Assim, em relação ao Brasil, havia uma expectativa pessimista, e foi surpreendente que o País tenha sofrido a imposição da tarifa mínima do tarifaço de Trump, de 10%. Comparado, por exemplo, com 31% da Suíça, 24% do Japão ou 34% da China acima do aumento tarifário que já tinha sido efetivado.
“A sensação geral foi de alívio para o Brasil, mas para o mundo a sensação foi de terror, porque os Estados Unidos estão indo para um nível de tarifa média sem precedente”, diz Rios. A estimativa é que, em termos ponderados pelo volume de comércio, a tarifa americana fique acima mesmo do pico histórico anterior de cerca de 20% em 1930.
Um segundo aspecto do tarifaço de Trump, segundo a economista, é que os Estados Unidos “rasgaram todos os contratos”. O país, que já vinha desrespeitando os compromissos da Organização Mundial de Comércio, ignorou completamente acordos de liberação comercial firmados ao longo de três décadas, como a maioria das nações latino-americanas, Coreia do Sul, Marrocos etc.
A América Latina, com destaque para a América do Sul, tiveram tratamento melhor do que a maioria dos países atingidos, com tarifas de 10% para muitos países da região. Dessa forma, assinala a economista, para o Brasil pode até ser vantajoso em alguns setores, porque ficou menos tarifado do que países competidores que antes tinham acordo de livre comércio com os Estados Unidos. Ou em relação a países em geral que foram muito mais punidos no tarifaço do que no Brasil.
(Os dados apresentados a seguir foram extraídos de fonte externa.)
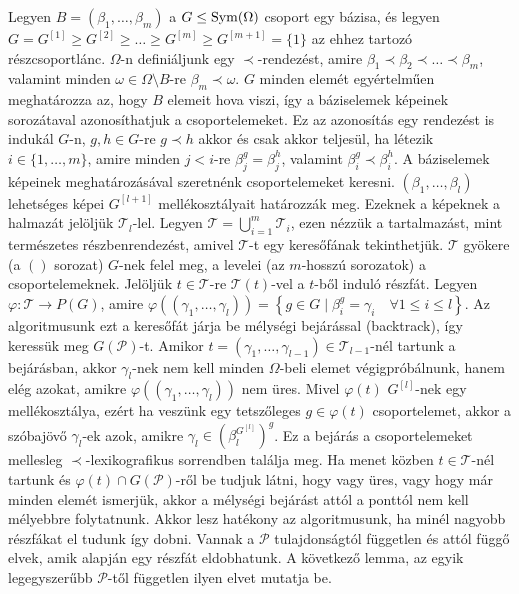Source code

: Legyen $B=(\beta_1,\dots,\beta_m)$ a $G \le \operatorname{Sym}(\Omega)$ csoport egy bázisa, és legyen $G = G^{[1]} \ge G^{[2]} \ge \dots \ge G^{[m]} \ge G^{[m+1]} = \{1\}$ az ehhez tartozó részcsoportlánc.
$\Omega$-n definiáljunk egy $\prec$-rendezést, amire $\beta_1 \prec \beta_2 \prec \dots \prec \beta_m$, valamint minden $\omega \in \Omega \setminus B$-re $\beta_m \prec \omega$.
$G$ minden elemét egyértelműen meghatározza az, hogy $B$ elemeit hova viszi, így a báziselemek képeinek sorozátaval azonosíthatjuk a csoportelemeket.
Ez az azonosítás egy rendezést is indukál $G$-n, $g, h \in G$-re $g \prec h$ akkor és csak akkor teljesül, ha létezik $i \in \{1,\dots,m\}$, amire minden $j < i$-re $\beta_j^g = \beta_j^h$, valamint $\beta_i^g \prec \beta_i^h$.
A báziselemek képeinek meghatározásával szeretnénk csoportelemeket keresni.
$(\beta_1,\dots,\beta_l)$ lehetséges képei $G^{[l+1]}$ mellékosztályait határozzák meg.
Ezeknek a képeknek a halmazát jelöljük $\mathcal{T}_l$-lel.
Legyen $\mathcal{T} = \bigcup_{i=1}^m \mathcal{T}_i$, ezen nézzük a tartalmazást, mint természetes részbenrendezést, amivel $\mathcal{T}$-t egy keresőfának tekinthetjük.
$\mathcal{T}$ gyökere (a $()$ sorozat) $G$-nek felel meg, a levelei (az $m$-hosszú sorozatok) a csoportelemeknek.
Jelöljük $t \in \mathcal{T}$-re $\mathcal{T}(t)$-vel a $t$-ből induló részfát.
Legyen $\varphi : \mathcal{T} \to P(G)$, amire $\varphi((\gamma_1,\dots,\gamma_l)) = \left\{ g \in G \mid \beta_i^g = \gamma_i \quad \forall 1 \le i \le l \right \}$.
Az algoritmusunk ezt a keresőfát járja be mélységi bejárással (backtrack), így keressük meg $G(\mathcal{P})$-t.
Amikor $t = (\gamma_1,\dots,\gamma_{l-1}) \in \mathcal{T}_{l-1}$-nél tartunk a bejárásban, akkor $\gamma_l$-nek nem kell minden $\Omega$-beli elemet végigpróbálnunk,
hanem elég azokat, amikre $\varphi((\gamma_1,\dots,\gamma_l))$ nem üres.
Mivel $\varphi(t)$ $G^{[l]}$-nek egy mellékosztálya, ezért ha veszünk egy tetszőleges $g \in \varphi(t)$ csoportelemet, akkor a szóbajövő $\gamma_l$-ek
azok, amikre $\gamma_l \in (\beta_l^{G^{[l]}})^g$.
Ez a bejárás a csoportelemeket mellesleg $\prec$-lexikografikus sorrendben találja meg.
Ha menet közben $t \in \mathcal{T}$-nél tartunk és $\varphi(t) \cap G(\mathcal{P})$-ről be tudjuk látni, hogy vagy üres, vagy hogy már minden elemét ismerjük, akkor a mélységi bejárást attól a ponttól nem kell mélyebbre folytatnunk.
Akkor lesz hatékony az algoritmusunk, ha minél nagyobb részfákat el tudunk így dobni.
Vannak a $\mathcal{P}$ tulajdonságtól független és attól függő elvek, amik alapján egy részfát eldobhatunk.
A következő lemma, az egyik legegyszerűbb $\mathcal{P}$-től független ilyen elvet mutatja be.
Rios e sua equipe no Cindes estão levantando os produtos da pauta brasileira que podem ter sido beneficiados dessa forma. Numa primeira impressão, ele pensa, por exemplo, que as exportações de calçados brasileiros para os Estados Unidos, que foram fortemente atingidas nos últimos 14 anos pela competição chinesa, tenham chance de se recuperar agora, com uma vantagem tarifária de quase 40 pontos porcentuais. Talvez o mesmo possa ocorrer com o café, produto que os Estados Unidos importam de vários países, inclusive asiáticos como o Vietnã, violentamente atingido pelo tarifaço.
E o Brasil também pode aumentar a exportação de commodities para a China, que provavelmente vai retaliar os Estados Unidos, outro grande produtor (como o Brasil) de matérias-primas.
Por outro lado, a China e outros países asiáticos fortemente tarifados pelos Estados Unidos vão tentar jogar a sua produção excedente no mercado internacional, e Rios teme a possível reação do governo brasileiro.
A economista nota que o Brasil já tem tarifas muito altas, e a ampliação da oferta internacional pode levar setores nacionais a aumentar a pressão por mais proteção.
Ela acrescenta que, apesar da possibilidade mencionada acima de alguns ganhos setoriais, o Brasil será afetado pelo efeito macroeconômico negativo do tarifaço de Trump na economia global. A economia mundial deve desacelerar e pode até entrar em recessão, o que diminui a demanda por exportações de todos os países.
A percepção de incerteza deve continuar, já que Trump fala em “negociações” sobre as tarifas, de forma que muitas mudanças ainda podem acontecer, o que paralisa decisões de investimento.
No tema da retaliação, Rios considera que já não fazia sentido para o Brasil antes do anúncio do tarifaço, já que o País já é muito protecionista e tem muito pouco peso em termos das importações globais e americanas. Tendo sido comtemplado com o mínimo de tarifas, há ainda menos razão agora para conflitar com os Estados Unidos. No lugar disso, Rios vê mais sentido para o Brasil em trabalhar com mais afinco na agenda de acordos preferenciais de comércio, insistindo com a União Europeia para que o acordo UE-Mercosul entre em vigência, retomando o acordo – que estava quase pronto em 2019 – com a EFTA (Islândia, Liechtenstein, Noruega e Suíça) e reforçando as conversas com países como México e Coreia do Sul.